Les Escaliers du Sacré-Coeur : Le bal des exclus
Avec Les Escaliers du Sacré-Coeur, le jeune comédien Philippe Cyr signe sa première mise en scène.
Il y a presque dix ans qu’on n’a pas monté Copi au Québec. On peut dire, sans exagérer, que les textes de l’auteur argentin mort du sida en 1987 effraient. Sale et grandiose, cru et précieux, comique et tragique, grave et caricatural, son théâtre est purement transgressif. Transgression des genres, des identités, des registres et des rôles, aussi bien sociaux que sexuels. Par conséquent, en signant la mise en scène des Escaliers du Sacré-Coeur, une pièce en vers jamais montée au Québec, Philippe Cyr, cofondateur de la S.H.O.P., fait preuve d’une remarquable audace.
Pour donner chair à la "tragédie gaie" de Copi, Cyr a choisi neuf acteurs, pour la plupart fraîchement émoulus de l’UQAM, malheureusement pas aussi doués les uns que les autres. Cela dit, leur inconstance est généralement compensée par l’immense ferveur qu’ils mettent à défendre leurs personnages de travestis clochards ou de gouines armées. Dans la peau d’Amhed et Lou, les amants tragiques, Éric D’Alo et Marie-Lyse Laberge-Forest se détachent du lot. Dans les habits du vicomte dépravé, Alain Fournier, acteur chevronné, offre certains des meilleurs moments du spectacle. Au coeur d’un univers extraordinairement extravagant, son jeu tout en subtilité fait mouche à tout coup.

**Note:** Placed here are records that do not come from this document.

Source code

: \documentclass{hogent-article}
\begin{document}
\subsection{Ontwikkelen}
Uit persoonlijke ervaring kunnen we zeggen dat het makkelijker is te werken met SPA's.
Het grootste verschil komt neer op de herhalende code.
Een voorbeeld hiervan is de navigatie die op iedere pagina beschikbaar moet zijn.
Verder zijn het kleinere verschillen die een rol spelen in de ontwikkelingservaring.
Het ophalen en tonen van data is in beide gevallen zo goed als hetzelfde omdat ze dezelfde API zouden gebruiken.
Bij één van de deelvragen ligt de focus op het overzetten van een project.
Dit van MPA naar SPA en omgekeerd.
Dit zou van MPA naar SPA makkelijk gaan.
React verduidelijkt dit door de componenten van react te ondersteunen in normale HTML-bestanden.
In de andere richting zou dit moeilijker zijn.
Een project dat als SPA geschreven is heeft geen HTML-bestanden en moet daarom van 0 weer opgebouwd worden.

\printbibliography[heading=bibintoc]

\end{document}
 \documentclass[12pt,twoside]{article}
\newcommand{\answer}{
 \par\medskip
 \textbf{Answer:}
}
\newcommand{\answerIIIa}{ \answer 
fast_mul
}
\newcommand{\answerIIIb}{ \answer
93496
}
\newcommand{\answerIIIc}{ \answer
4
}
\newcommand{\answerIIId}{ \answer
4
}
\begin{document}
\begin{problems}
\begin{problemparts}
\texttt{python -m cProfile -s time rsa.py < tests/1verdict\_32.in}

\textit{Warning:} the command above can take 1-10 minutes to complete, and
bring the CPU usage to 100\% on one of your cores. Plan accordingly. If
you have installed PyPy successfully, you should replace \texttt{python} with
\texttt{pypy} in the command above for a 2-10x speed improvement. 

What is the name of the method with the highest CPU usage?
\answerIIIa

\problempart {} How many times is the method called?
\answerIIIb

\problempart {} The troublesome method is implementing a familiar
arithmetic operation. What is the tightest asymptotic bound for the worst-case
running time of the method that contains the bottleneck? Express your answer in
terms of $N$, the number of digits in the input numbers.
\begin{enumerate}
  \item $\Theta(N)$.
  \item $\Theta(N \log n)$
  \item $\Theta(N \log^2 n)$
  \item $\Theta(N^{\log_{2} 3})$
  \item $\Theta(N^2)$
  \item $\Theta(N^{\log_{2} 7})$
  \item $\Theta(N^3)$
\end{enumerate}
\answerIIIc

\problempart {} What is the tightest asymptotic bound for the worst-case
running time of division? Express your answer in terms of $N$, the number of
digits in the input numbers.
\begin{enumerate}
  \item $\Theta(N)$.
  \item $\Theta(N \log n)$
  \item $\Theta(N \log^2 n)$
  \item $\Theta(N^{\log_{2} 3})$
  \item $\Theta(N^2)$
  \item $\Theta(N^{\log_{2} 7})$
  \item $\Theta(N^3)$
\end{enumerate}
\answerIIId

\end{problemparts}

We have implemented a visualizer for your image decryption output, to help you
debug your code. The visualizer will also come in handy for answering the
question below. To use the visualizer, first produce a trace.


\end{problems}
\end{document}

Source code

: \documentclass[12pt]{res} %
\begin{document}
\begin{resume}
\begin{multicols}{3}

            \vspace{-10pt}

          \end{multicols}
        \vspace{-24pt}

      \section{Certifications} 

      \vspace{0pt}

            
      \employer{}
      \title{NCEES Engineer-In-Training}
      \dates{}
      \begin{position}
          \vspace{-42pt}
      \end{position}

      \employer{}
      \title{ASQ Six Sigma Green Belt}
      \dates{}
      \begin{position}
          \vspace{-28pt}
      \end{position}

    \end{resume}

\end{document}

Pour notre plus grand bonheur, Philippe Cyr met la salle du Prospero sens dessus dessous. Sa mise en scène, véritable carnaval, dégage sans ambiguïté les nombreuses sources de l’oeuvre. Sur la scène, il y a les bas-fonds de Genet, les ressorts comiques de Molière, la sensualité des mille et une nuits et la statuaire de Cocteau. Bien sûr, la somme est un peu chargée – Copi incite à la surenchère, peut-être ici plus que jamais -, mais le bal est si haut en couleur, si bigarré qu’il faudrait être particulièrement blasé pour refuser d’y entrer.